Alexandra Kehayoglou’s work has become renowned as an outcry against deforestation and devastation, and for its call for environmental awareness. It is also a warning against the extinction of the wilderness, as well as a strong voice for changing a complacent society which does not seem sufficiently worried about the drastic climate changes brought about by mankind’s intense presence on Earth.

In September 2018, Kehayoglou presented the work What if All is at the Chiostro del Bramante, Rome, in the context of the exhibition ‘Dream’, curated by Danilo Eccher.
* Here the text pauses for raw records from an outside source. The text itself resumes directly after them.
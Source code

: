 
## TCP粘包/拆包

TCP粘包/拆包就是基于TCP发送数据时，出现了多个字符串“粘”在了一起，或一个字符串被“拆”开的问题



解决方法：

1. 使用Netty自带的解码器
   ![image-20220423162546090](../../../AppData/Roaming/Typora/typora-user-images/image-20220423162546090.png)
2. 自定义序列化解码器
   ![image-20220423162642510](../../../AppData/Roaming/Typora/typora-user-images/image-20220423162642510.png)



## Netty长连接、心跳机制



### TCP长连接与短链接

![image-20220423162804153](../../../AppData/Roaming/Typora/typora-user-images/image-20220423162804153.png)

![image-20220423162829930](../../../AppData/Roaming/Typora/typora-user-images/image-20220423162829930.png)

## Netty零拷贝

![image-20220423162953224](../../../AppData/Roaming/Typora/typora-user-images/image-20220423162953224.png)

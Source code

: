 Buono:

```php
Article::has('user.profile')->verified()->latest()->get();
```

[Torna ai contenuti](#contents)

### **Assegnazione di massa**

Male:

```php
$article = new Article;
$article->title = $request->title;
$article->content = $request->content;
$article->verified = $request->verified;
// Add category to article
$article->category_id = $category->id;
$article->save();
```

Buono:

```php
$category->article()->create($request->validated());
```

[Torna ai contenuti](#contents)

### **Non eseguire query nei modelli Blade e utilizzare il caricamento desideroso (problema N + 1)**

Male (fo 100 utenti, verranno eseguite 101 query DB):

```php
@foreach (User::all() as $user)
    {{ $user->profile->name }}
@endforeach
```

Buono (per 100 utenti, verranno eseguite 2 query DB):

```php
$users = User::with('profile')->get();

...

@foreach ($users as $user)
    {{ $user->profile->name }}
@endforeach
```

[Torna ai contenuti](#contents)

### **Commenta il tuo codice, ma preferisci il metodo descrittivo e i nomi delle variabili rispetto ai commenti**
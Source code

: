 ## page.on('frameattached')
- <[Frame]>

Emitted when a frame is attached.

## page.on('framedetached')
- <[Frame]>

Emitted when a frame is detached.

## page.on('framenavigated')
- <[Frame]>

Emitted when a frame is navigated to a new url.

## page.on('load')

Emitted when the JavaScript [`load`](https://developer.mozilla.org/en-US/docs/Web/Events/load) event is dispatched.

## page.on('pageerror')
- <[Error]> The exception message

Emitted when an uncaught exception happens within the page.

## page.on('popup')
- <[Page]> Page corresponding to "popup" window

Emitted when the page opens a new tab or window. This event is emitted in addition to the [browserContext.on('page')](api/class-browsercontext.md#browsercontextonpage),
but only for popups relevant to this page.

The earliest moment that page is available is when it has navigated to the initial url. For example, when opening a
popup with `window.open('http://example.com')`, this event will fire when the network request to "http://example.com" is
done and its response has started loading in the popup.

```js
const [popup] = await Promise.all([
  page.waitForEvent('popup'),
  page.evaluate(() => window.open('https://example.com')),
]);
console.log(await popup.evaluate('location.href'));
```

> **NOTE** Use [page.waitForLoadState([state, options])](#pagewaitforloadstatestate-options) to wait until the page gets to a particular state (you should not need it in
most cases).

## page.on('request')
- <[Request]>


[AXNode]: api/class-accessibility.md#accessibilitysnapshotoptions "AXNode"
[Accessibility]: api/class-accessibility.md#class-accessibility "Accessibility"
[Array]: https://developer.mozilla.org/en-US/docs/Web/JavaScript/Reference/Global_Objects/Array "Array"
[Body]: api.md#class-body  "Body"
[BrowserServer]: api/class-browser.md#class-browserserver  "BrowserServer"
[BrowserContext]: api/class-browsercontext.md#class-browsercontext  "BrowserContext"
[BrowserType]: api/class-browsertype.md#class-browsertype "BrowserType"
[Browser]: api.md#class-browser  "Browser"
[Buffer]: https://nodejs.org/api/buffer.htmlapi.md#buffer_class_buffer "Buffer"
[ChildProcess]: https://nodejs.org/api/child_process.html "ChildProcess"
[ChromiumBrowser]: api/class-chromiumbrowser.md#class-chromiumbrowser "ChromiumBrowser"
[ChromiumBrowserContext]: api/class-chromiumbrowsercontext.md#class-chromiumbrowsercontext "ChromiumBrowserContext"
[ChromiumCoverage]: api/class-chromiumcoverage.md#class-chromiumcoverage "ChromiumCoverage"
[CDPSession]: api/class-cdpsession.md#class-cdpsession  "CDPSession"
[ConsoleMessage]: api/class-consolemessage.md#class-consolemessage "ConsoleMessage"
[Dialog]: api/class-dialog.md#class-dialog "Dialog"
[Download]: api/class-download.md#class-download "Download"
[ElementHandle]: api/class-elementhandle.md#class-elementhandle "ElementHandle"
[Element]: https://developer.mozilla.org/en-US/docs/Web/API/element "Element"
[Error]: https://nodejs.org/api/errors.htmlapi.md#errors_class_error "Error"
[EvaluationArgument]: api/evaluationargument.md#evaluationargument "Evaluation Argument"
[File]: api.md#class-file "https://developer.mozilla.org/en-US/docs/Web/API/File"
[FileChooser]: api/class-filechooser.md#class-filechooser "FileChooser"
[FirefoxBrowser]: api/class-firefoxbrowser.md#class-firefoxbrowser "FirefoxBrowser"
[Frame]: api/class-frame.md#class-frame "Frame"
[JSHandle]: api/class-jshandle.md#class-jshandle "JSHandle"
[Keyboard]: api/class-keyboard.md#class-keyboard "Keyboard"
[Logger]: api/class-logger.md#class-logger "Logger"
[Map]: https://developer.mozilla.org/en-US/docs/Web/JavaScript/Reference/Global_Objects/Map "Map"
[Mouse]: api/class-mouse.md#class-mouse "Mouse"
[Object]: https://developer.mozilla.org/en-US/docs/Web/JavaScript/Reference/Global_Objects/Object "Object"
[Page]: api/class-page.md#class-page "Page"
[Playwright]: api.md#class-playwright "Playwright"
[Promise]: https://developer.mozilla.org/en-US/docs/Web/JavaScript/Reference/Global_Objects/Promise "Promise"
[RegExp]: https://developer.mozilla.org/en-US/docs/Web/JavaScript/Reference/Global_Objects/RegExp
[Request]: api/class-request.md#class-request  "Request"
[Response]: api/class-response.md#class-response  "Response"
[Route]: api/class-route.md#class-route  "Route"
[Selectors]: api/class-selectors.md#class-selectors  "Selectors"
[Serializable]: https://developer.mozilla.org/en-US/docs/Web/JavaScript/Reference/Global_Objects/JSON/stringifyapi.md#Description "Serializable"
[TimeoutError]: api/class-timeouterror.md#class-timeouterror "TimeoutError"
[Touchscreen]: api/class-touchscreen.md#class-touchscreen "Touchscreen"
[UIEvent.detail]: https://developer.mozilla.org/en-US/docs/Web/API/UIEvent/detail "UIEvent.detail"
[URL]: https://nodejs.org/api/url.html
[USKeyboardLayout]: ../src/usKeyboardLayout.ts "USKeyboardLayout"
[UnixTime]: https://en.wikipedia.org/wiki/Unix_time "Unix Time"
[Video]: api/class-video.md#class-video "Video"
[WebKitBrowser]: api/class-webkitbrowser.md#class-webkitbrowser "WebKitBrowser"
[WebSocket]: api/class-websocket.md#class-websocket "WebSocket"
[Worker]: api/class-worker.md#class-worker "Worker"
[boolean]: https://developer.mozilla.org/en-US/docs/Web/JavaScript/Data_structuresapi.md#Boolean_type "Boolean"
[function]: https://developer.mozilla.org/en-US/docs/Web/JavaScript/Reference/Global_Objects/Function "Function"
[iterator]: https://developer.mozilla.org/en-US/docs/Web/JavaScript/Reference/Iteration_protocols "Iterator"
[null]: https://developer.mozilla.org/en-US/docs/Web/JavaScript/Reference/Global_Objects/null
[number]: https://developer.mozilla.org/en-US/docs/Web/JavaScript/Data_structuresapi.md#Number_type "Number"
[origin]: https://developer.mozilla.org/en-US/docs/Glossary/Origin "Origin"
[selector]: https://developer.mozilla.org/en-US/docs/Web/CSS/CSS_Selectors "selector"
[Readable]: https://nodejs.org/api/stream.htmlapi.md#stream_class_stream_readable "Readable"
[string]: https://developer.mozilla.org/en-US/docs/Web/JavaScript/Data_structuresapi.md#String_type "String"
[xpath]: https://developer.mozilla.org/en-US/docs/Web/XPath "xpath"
Her new large-format site specific tapestry explores the disappearing tribes of Patagonia, and their relationship with cave-like landscapes and rock paintings.

Selected exhibitions include: Borderline - Miniartextil, Textile Museum, Varese, Italy (2017); Tissage/ Tressage...quand la sculpture défile, Villa Datris, L’Isle sur la Sorgue, France (2017); Borderline - Miniartextil, Le Château du Val Fleury, Gif sur Yvette, France (2017); The Sunshine Eaters, Ontario College of Art & Design University, Toronto, Canada (2017); NGV Triennial, National Gallery of Victoria, Melbourne, Australia (2017); 27th International Exhibition of Contemporary Textile Art, Arte&Arte Associazione Culturale, Como, Italy (2016); Art in Art, Museum of Contemporary Art MOCAK, Krakow, Poland (2016); The Veterans, Dio Horia - Contemporary Art Platform, Mýkonos, Greece (2016); Wall to Wall: Carpets by Artists, MOCA Cleveland, USA (2016); No Longer Creek,, Design Miami/ Basel, Basel, Switzerland (2016); Glacier, Human Nature, Chamber NY, New York, USA (2016); Pastizal DVN, PMQ - The Qube, Hong Kong (2015); Pastizal DVN, Berlin Gallery Weekend, Berlin, Germany (2016); Senderos, Journeys of the South at Friday Late Nights, Victoria and Albert Museum, London, UK (2016);  Pastizales, Praxis International Art, Buenos Aires, Argentina (2012); About Change, World Bank, Washington, USA (2011); Troqueles vaca, Praxis International Art, Buenos Aires, Argentina (2008).


Alexandra’s work is created from an ancient family tradition that gives new meaning to the craft of weaving by hand. A publication featuring an overview of her projects will be published by Verlag der Buchhaundlung Walther König, in 2022.